◆ WORK TO BE COMPLETED ◆
Starting at the first line of the data, print every line up to and including the one with "### NON-ARTICLE-TEXT", but no pictures.

◆ DATA TO EXAMINE ◆
== Segment start ==
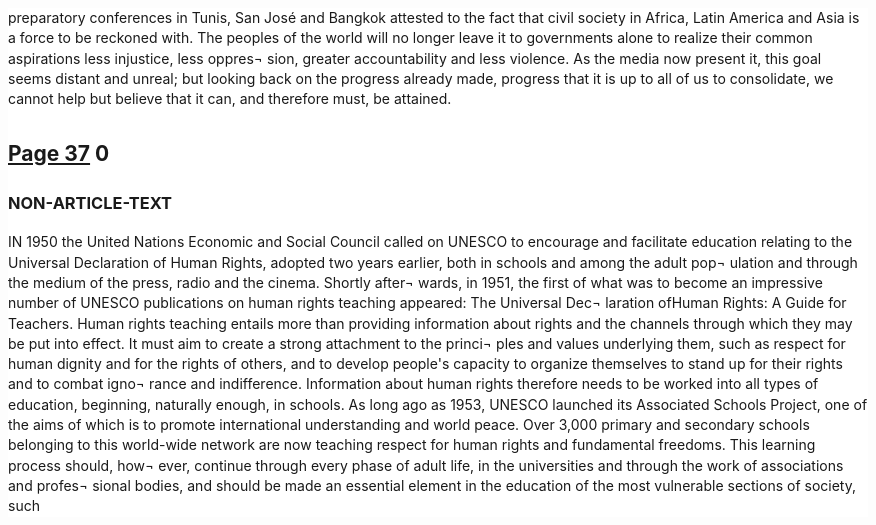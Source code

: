 preparatory conferences in Tunis, San José and
Bangkok attested to the fact that civil society in
Africa, Latin America and Asia is a force to be
reckoned with.
The peoples of the world will no longer
leave it to governments alone to realize their
common aspirations less injustice, less oppres¬
sion, greater accountability and less violence. As
the media now present it, this goal seems distant
and unreal; but looking back on the progress
already made, progress that it is up to all of us to
consolidate, we cannot help but believe that it
can, and therefore must, be attained.

## [Page 37](https://demo.humlab.umu.se/courier/096120engo.pdf#page=37) 0

### NON-ARTICLE-TEXT

IN 1950 the United Nations Economic
and Social Council called on UNESCO
to encourage and facilitate education
relating to the Universal Declaration of
Human Rights, adopted two years earlier,
both in schools and among the adult pop¬
ulation and through the medium of the
press, radio and the cinema. Shortly after¬
wards, in 1951, the first of what was to
become an impressive number of
UNESCO publications on human rights
teaching appeared: The Universal Dec¬
laration ofHuman Rights: A Guide for
Teachers.
Human rights teaching entails more
than providing information about rights
and the channels through which they
may be put into effect. It must aim to
create a strong attachment to the princi¬
ples and values underlying them, such as
respect for human dignity and for the
rights of others, and to develop people's
capacity to organize themselves to stand
up for their rights and to combat igno¬
rance and indifference.
Information about human rights
therefore needs to be worked into all
types of education, beginning, naturally
enough, in schools. As long ago as 1953,
UNESCO launched its Associated Schools
Project, one of the aims of which is to
promote international understanding and
world peace. Over 3,000 primary and
secondary schools belonging to this
world-wide network are now teaching
respect for human rights and fundamental
freedoms.
This learning process should, how¬
ever, continue through every phase of
adult life, in the universities and through
the work of associations and profes¬
sional bodies, and should be made an
essential element in the education of the
most vulnerable sections of society, such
== Segment end ==
◆ EXPECTED OUTPUT ◆
Source code

: preparatory conferences in Tunis, San José and
Bangkok attested to the fact that civil society in
Africa, Latin America and Asia is a force to be
reckoned with.
The peoples of the world will no longer
leave it to governments alone to realize their
common aspirations less injustice, less oppres¬
sion, greater accountability and less violence. As
the media now present it, this goal seems distant
and unreal; but looking back on the progress
already made, progress that it is up to all of us to
consolidate, we cannot help but believe that it
can, and therefore must, be attained.

## [Page 37](https://demo.humlab.umu.se/courier/096120engo.pdf#page=37) 0

### NON-ARTICLE-TEXT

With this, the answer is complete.